GIVEN DATA
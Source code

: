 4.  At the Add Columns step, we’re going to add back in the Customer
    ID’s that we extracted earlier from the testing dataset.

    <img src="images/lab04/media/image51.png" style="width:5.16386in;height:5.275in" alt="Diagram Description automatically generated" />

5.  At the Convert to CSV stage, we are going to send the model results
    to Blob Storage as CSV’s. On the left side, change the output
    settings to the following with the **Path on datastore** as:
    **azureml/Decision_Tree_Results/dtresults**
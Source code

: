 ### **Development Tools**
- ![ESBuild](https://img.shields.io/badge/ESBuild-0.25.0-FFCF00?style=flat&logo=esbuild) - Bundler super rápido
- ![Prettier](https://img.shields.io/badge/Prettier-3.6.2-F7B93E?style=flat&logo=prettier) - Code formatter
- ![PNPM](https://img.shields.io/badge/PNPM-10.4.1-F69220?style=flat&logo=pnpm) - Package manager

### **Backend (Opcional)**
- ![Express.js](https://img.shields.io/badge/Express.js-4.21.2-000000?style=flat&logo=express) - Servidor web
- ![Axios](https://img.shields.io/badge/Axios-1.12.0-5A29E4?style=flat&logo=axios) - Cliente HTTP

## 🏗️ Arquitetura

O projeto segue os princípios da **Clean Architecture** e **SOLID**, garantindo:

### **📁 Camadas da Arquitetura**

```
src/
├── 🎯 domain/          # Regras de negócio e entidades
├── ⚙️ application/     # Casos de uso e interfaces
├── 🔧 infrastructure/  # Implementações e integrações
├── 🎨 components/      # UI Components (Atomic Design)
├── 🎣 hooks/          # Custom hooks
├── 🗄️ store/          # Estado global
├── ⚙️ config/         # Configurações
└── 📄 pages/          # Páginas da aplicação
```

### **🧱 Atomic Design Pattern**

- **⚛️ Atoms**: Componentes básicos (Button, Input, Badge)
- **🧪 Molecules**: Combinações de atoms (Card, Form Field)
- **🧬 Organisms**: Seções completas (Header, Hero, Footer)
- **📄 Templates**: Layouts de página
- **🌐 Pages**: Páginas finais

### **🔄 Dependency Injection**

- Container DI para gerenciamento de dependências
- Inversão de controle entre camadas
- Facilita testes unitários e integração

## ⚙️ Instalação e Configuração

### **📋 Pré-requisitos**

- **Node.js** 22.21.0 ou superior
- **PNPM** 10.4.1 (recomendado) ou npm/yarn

WORK TASK
Reproduce every line of the data verbatim.

RESPONSE AREA
Source code

: 4.  At the Add Columns step, we’re going to add back in the Customer
    ID’s that we extracted earlier from the testing dataset.

    <img src="images/lab04/media/image51.png" style="width:5.16386in;height:5.275in" alt="Diagram Description automatically generated" />

5.  At the Convert to CSV stage, we are going to send the model results
    to Blob Storage as CSV’s. On the left side, change the output
    settings to the following with the **Path on datastore** as:
    **azureml/Decision_Tree_Results/dtresults**
Source code

: ### **Development Tools**
- ![ESBuild](https://img.shields.io/badge/ESBuild-0.25.0-FFCF00?style=flat&logo=esbuild) - Bundler super rápido
- ![Prettier](https://img.shields.io/badge/Prettier-3.6.2-F7B93E?style=flat&logo=prettier) - Code formatter
- ![PNPM](https://img.shields.io/badge/PNPM-10.4.1-F69220?style=flat&logo=pnpm) - Package manager

### **Backend (Opcional)**
- ![Express.js](https://img.shields.io/badge/Express.js-4.21.2-000000?style=flat&logo=express) - Servidor web
- ![Axios](https://img.shields.io/badge/Axios-1.12.0-5A29E4?style=flat&logo=axios) - Cliente HTTP

## 🏗️ Arquitetura

O projeto segue os princípios da **Clean Architecture** e **SOLID**, garantindo:

### **📁 Camadas da Arquitetura**

```
src/
├── 🎯 domain/          # Regras de negócio e entidades
├── ⚙️ application/     # Casos de uso e interfaces
├── 🔧 infrastructure/  # Implementações e integrações
├── 🎨 components/      # UI Components (Atomic Design)
├── 🎣 hooks/          # Custom hooks
├── 🗄️ store/          # Estado global
├── ⚙️ config/         # Configurações
└── 📄 pages/          # Páginas da aplicação
```

### **🧱 Atomic Design Pattern**

- **⚛️ Atoms**: Componentes básicos (Button, Input, Badge)
- **🧪 Molecules**: Combinações de atoms (Card, Form Field)
- **🧬 Organisms**: Seções completas (Header, Hero, Footer)
- **📄 Templates**: Layouts de página
- **🌐 Pages**: Páginas finais

### **🔄 Dependency Injection**

- Container DI para gerenciamento de dependências
- Inversão de controle entre camadas
- Facilita testes unitários e integração

## ⚙️ Instalação e Configuração

### **📋 Pré-requisitos**

- **Node.js** 22.21.0 ou superior
- **PNPM** 10.4.1 (recomendado) ou npm/yarn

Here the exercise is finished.